Fameuses frijoles et autres classiques cubains (1ère partie)

truck J’ai toujours cru que, pour qu’un album souvenir soit complet, il devrait pouvoir contenir en plus des traditionnelles photos, de la musique, des odeurs et des saveurs… J’ai beau regarder l’album photo de mon premier passage à Cuba il y a six ans, rien ne réussit mieux à me le rappeler que ma vieille cassette de Polo Montañez (Guajiro natural), et surtout sa chanson « un monton de estrellas »…

Pour bien profiter de Cuba, il faut mettre à profit tous ses sens! Voici donc une petite liste non exhaustive de classiques cubains incontournables!

– On entend beaucoup dire que la nourriture servie dans les hôtels de formule « tout-inclus » n’est pas très bonne; sachez, à cet égard, qu’elle n’est souvent pas du tout représentative de la cuisine du pays! En effet, je n’ai rarement aussi bien mangé en voyage que lorsque j’ai eu la chance de résider chez des cubains (dans des casas particulares) et de découvrir les restaurants locaux, et j’ai toujours été impressionnée par l’adresse avec laquelle ils savent cuisiner le porc, le poulet et les fruits de mer! Tout de même, si vous résidez dans un « tout-inclus », le restaurant créole de l’endroit est souvent votre meilleure chance de bien manger! Vous pourrez également vous rabattre sur tout ce qui sort de la boulangerie; leurs pains frais sont exquis!

– Les fruits frais ont une place de choix dans la cuisine cubaine. Pour n’en nommer que quelques-uns: la mangue, l’ananas, le pomelo, la noix de coco, la banane et, ma découverte de ce voyage-ci, la goyave. De couleur verte  et de chair rougeâtre, la goyave bien mûre a un goût doux rappelant un peu la fraise; j’en mangeais tous les jours là-bas et j’espère pouvoir en retrouver au marché cet été!

repas

 » Les haricots noirs sont devenus synonymes de vie dans le parler populaire cubain. »Chercher des haricots noirs » signifie travailler, gagner sa croûte. » (René Vázquez Díaz)

– Les frijoles (haricots noirs) forment la nourriture de base des assiettes cubaines.
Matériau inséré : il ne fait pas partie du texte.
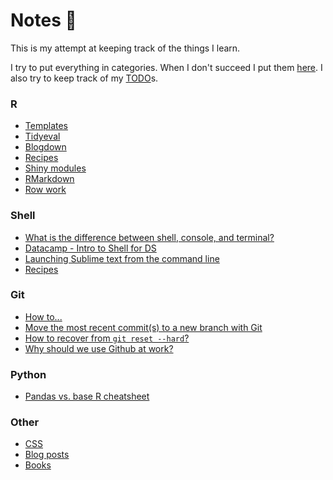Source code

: # Notes :notebook:
This is my attempt at keeping track of the things I learn.

I try to put everything in categories. When I don't succeed I put them [here](random.md). I also try to keep track of my [TODO](TODO.md)s.

### R
- [Templates](R/templates.md)
- [Tidyeval](R/tidyeval.md)
- [Blogdown](R/blogdown.md)
- [Recipes](R/recipes.md)
- [Shiny modules](R/shiny-modules.md)
- [RMarkdown](R/rmarkdown.md)
- [Row work](R/row-work.md)

### Shell
- [What is the difference between shell, console, and terminal?](https://superuser.com/questions/144666/what-is-the-difference-between-shell-console-and-terminal)
- [Datacamp - Intro to Shell for DS](Shell/datacamp.md)
- [Launching Sublime text from the command line](Shell/sublime-setup.md)
- [Recipes](Shell/recipes.md)

### Git
- [How to...](Git/howto.md)
- [Move the most recent commit(s) to a new branch with Git](https://stackoverflow.com/questions/1628563/move-the-most-recent-commits-to-a-new-branch-with-git)
- [How to recover from `git reset --hard`?](Git/lessons.md)
- [Why should we use Github at work?](Git/why.md)

### Python
- [Pandas vs. base R cheatsheet](https://pandas.pydata.org/pandas-docs/stable/comparison_with_r.html)

### Other
- [CSS](css.md)
- [Blog posts](blogs.md)
- [Books](books.md)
Apprêtés avec différentes nuances, ils sont soit présentés comme une soupe plus ou moins épaisse que l’on peut mélanger à du riz blanc, soit déjà incorporés au riz (voir ci-haut). Ils sont très abordables et nourrissants à souhait; j’ai maintenant pris l’habitude d’en avoir toujours à portée de main dans le garde-manger!

– À Cuba, on ne retrouve pas vraiment de pommes de terre; on leur préfère la patate douce et le yuca ou yucca (autre nom donné au manioc). Je ne suis pas très friande de pommes de terre mais j’adore ces deux variantes! La patate douce, de chair orangée, est beaucoup plus sucrée et le yuca, quoique plus filandreux, par sa couleur et son goût, rappelle les pommes de terre à chair jaune. Dans l’assiette cannesucreci-dessus, j’avais des chips de patates douces (juste à gauche du pain!); j’aurais dû vous photographier ma deuxième assiette pour vous montrer à quelle point je les ADORE!
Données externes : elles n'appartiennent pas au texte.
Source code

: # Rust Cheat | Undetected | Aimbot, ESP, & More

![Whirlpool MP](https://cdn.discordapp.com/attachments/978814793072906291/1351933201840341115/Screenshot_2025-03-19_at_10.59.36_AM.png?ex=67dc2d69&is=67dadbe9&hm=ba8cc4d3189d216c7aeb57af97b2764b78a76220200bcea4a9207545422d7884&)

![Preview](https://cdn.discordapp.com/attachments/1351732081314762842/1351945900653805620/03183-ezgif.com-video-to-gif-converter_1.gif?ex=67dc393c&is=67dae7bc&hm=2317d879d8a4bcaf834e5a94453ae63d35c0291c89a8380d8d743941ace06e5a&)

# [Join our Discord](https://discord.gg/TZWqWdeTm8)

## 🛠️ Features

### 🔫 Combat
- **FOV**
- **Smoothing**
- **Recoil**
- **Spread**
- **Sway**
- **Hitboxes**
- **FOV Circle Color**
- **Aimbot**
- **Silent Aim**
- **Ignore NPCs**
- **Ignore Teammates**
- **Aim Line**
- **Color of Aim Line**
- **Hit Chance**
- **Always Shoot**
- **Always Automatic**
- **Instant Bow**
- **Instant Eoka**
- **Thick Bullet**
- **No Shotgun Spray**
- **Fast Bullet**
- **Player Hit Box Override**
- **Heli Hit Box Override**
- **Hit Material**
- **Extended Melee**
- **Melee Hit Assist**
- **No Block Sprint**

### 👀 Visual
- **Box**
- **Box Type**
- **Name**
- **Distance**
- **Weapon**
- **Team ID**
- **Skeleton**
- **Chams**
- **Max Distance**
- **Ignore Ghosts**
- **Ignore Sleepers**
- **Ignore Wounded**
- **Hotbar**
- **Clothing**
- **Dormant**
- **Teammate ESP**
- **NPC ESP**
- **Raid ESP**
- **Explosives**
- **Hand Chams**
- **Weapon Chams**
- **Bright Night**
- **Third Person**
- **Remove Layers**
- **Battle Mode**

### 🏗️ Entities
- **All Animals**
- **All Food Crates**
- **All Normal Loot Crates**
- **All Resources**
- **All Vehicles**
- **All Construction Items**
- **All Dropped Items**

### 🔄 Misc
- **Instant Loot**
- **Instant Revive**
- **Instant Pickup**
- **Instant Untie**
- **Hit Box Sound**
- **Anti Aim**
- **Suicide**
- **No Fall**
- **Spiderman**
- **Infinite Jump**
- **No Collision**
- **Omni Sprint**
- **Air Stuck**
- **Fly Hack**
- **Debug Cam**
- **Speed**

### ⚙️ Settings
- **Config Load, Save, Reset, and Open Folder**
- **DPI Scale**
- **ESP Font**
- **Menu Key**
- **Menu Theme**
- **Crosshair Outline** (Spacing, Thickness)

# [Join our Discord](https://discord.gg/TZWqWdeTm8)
– Cuba est l’un des principaux producteurs et exportateurs de sucre au monde. Aucune partie de la canne à sucre n’est gaspillée; même celles que l’on croirait inutiles, nous dit-on, sont brûlées et servent  à produire l’électricité locale! Son jus aurait la propriété d’être un viagra naturel (mythe ou réalité?) Le café fort cubain, déjà délectable, devient un petit « péché » grâce à la canne à sucre… C’était la première fois que j’y goûtais; on la mâche pour en extraire le jus puis on rejette l’épaisse tige; délicieux…

– Les Cubains sont de véritables amateurs de baseball! En plus de se distinguer sur la scène internationale, ils ont une ligue de seize équipes de très bon calibre représentant les diverses régions et grandes villes du pays. Le baseball (avec l’auto-stop(!), nous disait une guide touristique) est le sport national des cubains; même si je n’ai pas encore eu la chance d’en voir sur place (à faire lors d’un prochain voyage!), je ne me suis surtout pas privée d’en écouter plusieurs extraits à la télévision locale!